Geschichte[Bearbeiten | Quelltext bearbeiten]

Für Gotthold Ephraim Lessing war der Gelehrte Christian Adolph Klotz, mit dem er eine heftige Auseinandersetzung über die Dichtkunst führte, „ein eitler, aufgeblasener und selbstgerechter Literaturpapst“.

Die Frühnaturalisten Heinrich Hart und Julius Hart beschimpften den Schriftsteller und Journalisten Paul Lindau in ihren Kritischen Waffengängen als „Literaturpapst“. Angeregt wurde die metaphorische Prägung vielleicht von den Entwicklungen in der katholischen Kirche: Erst 1870 hatte das Erste Vatikanische Konzil festgelegt, unter welchen Umständen der Papst Unfehlbarkeit beanspruchen darf.

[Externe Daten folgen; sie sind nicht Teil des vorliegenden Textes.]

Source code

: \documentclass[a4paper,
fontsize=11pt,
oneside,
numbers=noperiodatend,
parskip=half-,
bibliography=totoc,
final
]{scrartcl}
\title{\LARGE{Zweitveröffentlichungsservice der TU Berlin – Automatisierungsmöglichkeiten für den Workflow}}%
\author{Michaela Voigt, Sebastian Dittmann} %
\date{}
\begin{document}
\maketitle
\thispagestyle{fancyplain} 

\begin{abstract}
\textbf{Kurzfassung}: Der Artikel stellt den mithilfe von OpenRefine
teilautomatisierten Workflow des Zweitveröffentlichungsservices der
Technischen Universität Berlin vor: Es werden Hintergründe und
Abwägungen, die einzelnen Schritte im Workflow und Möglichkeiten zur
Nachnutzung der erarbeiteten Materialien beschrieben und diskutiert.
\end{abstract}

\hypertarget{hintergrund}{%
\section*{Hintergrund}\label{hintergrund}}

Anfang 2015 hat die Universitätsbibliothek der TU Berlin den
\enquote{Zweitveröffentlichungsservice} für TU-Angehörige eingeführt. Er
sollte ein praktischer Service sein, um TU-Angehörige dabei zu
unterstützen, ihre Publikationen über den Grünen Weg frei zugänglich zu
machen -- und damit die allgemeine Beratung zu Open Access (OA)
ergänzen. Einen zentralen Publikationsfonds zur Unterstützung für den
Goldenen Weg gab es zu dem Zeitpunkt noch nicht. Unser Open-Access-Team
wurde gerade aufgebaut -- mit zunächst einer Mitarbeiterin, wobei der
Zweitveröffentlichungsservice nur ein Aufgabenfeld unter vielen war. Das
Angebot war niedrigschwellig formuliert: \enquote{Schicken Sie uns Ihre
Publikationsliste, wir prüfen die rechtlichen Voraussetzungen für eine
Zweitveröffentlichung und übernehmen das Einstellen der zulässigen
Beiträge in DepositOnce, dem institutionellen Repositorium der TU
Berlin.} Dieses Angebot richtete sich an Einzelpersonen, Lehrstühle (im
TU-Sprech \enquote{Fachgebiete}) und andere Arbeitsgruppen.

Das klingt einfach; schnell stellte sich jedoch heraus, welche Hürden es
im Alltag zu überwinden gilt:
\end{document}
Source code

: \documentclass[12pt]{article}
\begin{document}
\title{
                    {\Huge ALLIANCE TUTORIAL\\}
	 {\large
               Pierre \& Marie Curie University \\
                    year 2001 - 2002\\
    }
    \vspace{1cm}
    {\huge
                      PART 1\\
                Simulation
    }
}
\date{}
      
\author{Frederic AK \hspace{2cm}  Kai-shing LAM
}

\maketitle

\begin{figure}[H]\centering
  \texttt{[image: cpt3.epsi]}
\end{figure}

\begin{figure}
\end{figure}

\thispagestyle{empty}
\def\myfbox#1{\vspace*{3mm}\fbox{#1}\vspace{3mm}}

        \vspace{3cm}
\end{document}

Kurt Tucholsky sah es als das „erste Bestreben“ seiner Buchkritik, „nicht das Literaturpäpstlein zu spielen. Das kann es nicht geben, und das soll es auch nicht geben. Jeder, der kritisch tätig ist, sollte täglich dreimal dieses Gebet beten: Damit, daß du kritisierst, bist du dem Werk nicht überlegen; dadurch bist du ihm nicht überlegen; dadurch bist du ihm nicht überlegen“. (aus: „Die Aussortierten“, in: Die Weltbühne Jg. 27, 1931, Nr. 2, S. 58ff) Der Autorin Irmgard Keun schrieb er in einem Brief: „Ich trete für neue Leute ein, wo ich nur kann, und daß ich kein Literaturpapst bin, wissen Sie auch“.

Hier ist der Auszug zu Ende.